Aujourd'hui, on dépose les enfants à l'entrée de l'école en voiture. Les temps changent...
Marie-Chr.  - berk à cet horrible lait   |2009-04-19 17:13:28
La distribution de ce lait HORRIBLE (je suis allergique au lait depuis ma naissance..) avait lieu à la récré de 10h et j'étais obligée d'en boire, c'était en fait un véritable poison pour moi et cela a abouti à une énorme jaunisse . Ce lait puait le pis de la vache, était tiédasse et une horrible peau figée à la surface de la tasse en fer blanc, m'achevait. Je fus malade chaque jour à l'école communale, jusqu'à ce que je supplie ma mère de me scolariser en école privée. Pour moi ce lait fut mon horreur absolue et encore aujourd'hui j'en paie les conséquences car une jaunisse affaiblit le foie. Le lait je ne peux toujours pas le boire.
Les enfants d'après guerre étaient rachitiques, mais on aurait pu s'inquiéter de savoir si tous les enfants pouvaient supporter ce lait avant que de l'imposer, c'était du lait de vache, celui qui est mon poison absolu, vous imaginez ?
L'école communale restera mon cauchemar chaque fois que j'y penserai, immédiatement j'aurai la vision de cette tasse de fer cabossé, avec ce poison blanchâtre à avaler sinon... punition.
je ne dis pas merci à celui qui avait institué cette distribution.
Françoise  - Quel mauvais souvenir!   |2009-04-26 20:41:31
Etre forcée de boire quelque chose qui vous soulève le coeur! Quelle horreur! En dépit de tout ce que Mendès-France a pu faire en termes politiques, pour moi son nom est toujours synonyme de ces mauvais moments. La hantise de la récréation!
Millerat  - beurk!!   |2009-08-19 10:02:41
C'est à cette initiative que je dois mon aversion pour le lait. On sortait des années "guerre", des restrictions. Nos aînés qui avaient connu tout ça considéraient cette action comme une manne. Sans doute, dans leur souvenir se rangeait-elle dans la case "miam-miam". Notre instituteur, un fervent patriote, sans doute pétainiste, comme beaucoup dans ces petits villages de l'Allier, avait mandaté un de nos camarades qui jouait du clairon. A l'heure dite, celle de la récré de 10 H, celui-ci, se plantait au centre de la cour, et à pleins poumons, soufflait dans son biniou.

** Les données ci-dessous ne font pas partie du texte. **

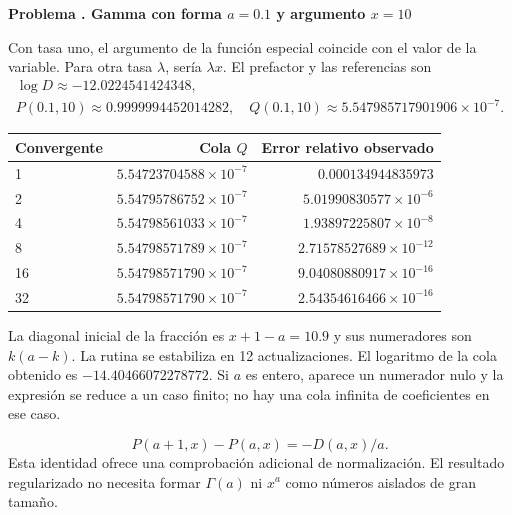 \documentclass[11pt,a4paper]{article}
\theoremstyle{definition}
\newcounter{problema}
\newenvironment{resuelto}[1]{\refstepcounter{problema}\par\medskip\Needspace{6\baselineskip}\textbf{Problema \theproblema. #1}\par}{\par\medskip}
\begin{document}
\begin{resuelto}{Gamma con forma $a=0.1$ y argumento $x=10$}
Con tasa uno, el argumento de la función especial coincide con el valor de la variable. Para otra tasa $\lambda$, sería $\lambda x$. El prefactor y las referencias son
\[
\begin{gathered}
\log D\approx-12.0224541424348,\\
P(0.1,10)\approx0.9999994452014282,\quad Q(0.1,10)\approx5.547985717901906\times10^{-7}.
\end{gathered}
\]

\begin{center}\small\begin{tabular}{lrr}
\toprule
Convergente & Cola $Q$ & Error relativo observado\\\midrule
1 & $5.54723704588\times10^{-7}$ & $0.000134944835973$\\
2 & $5.54795786752\times10^{-7}$ & $5.01990830577\times10^{-6}$\\
4 & $5.54798561033\times10^{-7}$ & $1.93897225807\times10^{-8}$\\
8 & $5.54798571789\times10^{-7}$ & $2.71578527689\times10^{-12}$\\
16 & $5.54798571790\times10^{-7}$ & $9.04080880917\times10^{-16}$\\
32 & $5.54798571790\times10^{-7}$ & $2.54354616466\times10^{-16}$\\
\bottomrule\end{tabular}\end{center}

La diagonal inicial de la fracción es $x+1-a=10.9$ y sus numeradores son $k(a-k)$. La rutina se estabiliza en 12 actualizaciones. El logaritmo de la cola obtenido es $-14.40466072278772$.
Si $a$ es entero, aparece un numerador nulo y la expresión se reduce a un caso finito; no hay una cola infinita de coeficientes en ese caso.

\[
P(a+1,x)-P(a,x)=-D(a,x)/a.
\]
Esta identidad ofrece una comprobación adicional de normalización. El resultado regularizado no necesita formar $\Gamma(a)$ ni $x^a$ como números aislados de gran tamaño.
\end{resuelto}
\end{document}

A ces accents guerriers, nous sortions des classes et nous réunissions en silence et en ordre sous le préau où nous attendaient des verres pleins à ras bord du lait salvateur. J'avalais le mien sans respirer, retenant le moment de reprendre ma respiration le plus longtemps possible afin que le goût en soit atténué. Comme je le faisais de tous ces produits énergisants qu'on nous faisait ingurgiter pour notre bien. Dans cette catégorie, Je me souviens aussi de la Germalyne , produite par les moines de l'abbaye de sept-fons, farine épaisse à base de germe de blé et de levures. Ma grand'mère, persuadée des vertus bienfaitrices sur la croissance en mettait dans ma soupe, dans mon chocolat, transformant le tout en une bouillie épaisse. Et j'avais beau protester, c'était à mon menu de tous les jours. Je haie la germalyne! Et aussi: les cataplasmes à la moutarde "le thermogène" avec un gusse qui crachait du feu en illustration, qu 'on (ma grand 'mère) m 'appliquait dès qu 'un symptôme de rhume ou de grippe se manifestait et qui brûlait la peau bien après que les premières pleurs de douleur n 'aient jailli. Idem des inhalations mentholées qui vous obligeaient à respirer une atmosphère brûlante et suffocante. Et tous ces remèdes et produits qui ont accompagné mon enfance et que j 'ai peut-être eu tort de prendre en aversion. Heureux Proust et ses madeleines!!
Françoise  - Cataplasmes, etc...   |2009-09-14 07:05:54
Oh oui! Merci du souvenir des cataplasmes et de la ouate thermogène! J'en ai souffert aussi. Heureusement ma mère ne m'a jamais mis de ventouses. En plus de tout ça elle me faisait toutefois prendre des gouttes Nican dans du lait chaud. Rien de plus horrible. Mon dégout du lait remonte à cette époque
Gerard  - lait et traitement   |2009-10-25 15:57:55
Je n'ai pas de mauvais souvenir de la distribution du lait à l'école.... j'étais issu d'une famille nombreuse, et ce verre de lait était salutaire..

Par contre la cuillère d'huile de foie de morue, le badigeon de gorge au bleu de methylène, la ouate thermogène qui brulait la peau plus qu'elle ne soignait...ça c'était un supplice..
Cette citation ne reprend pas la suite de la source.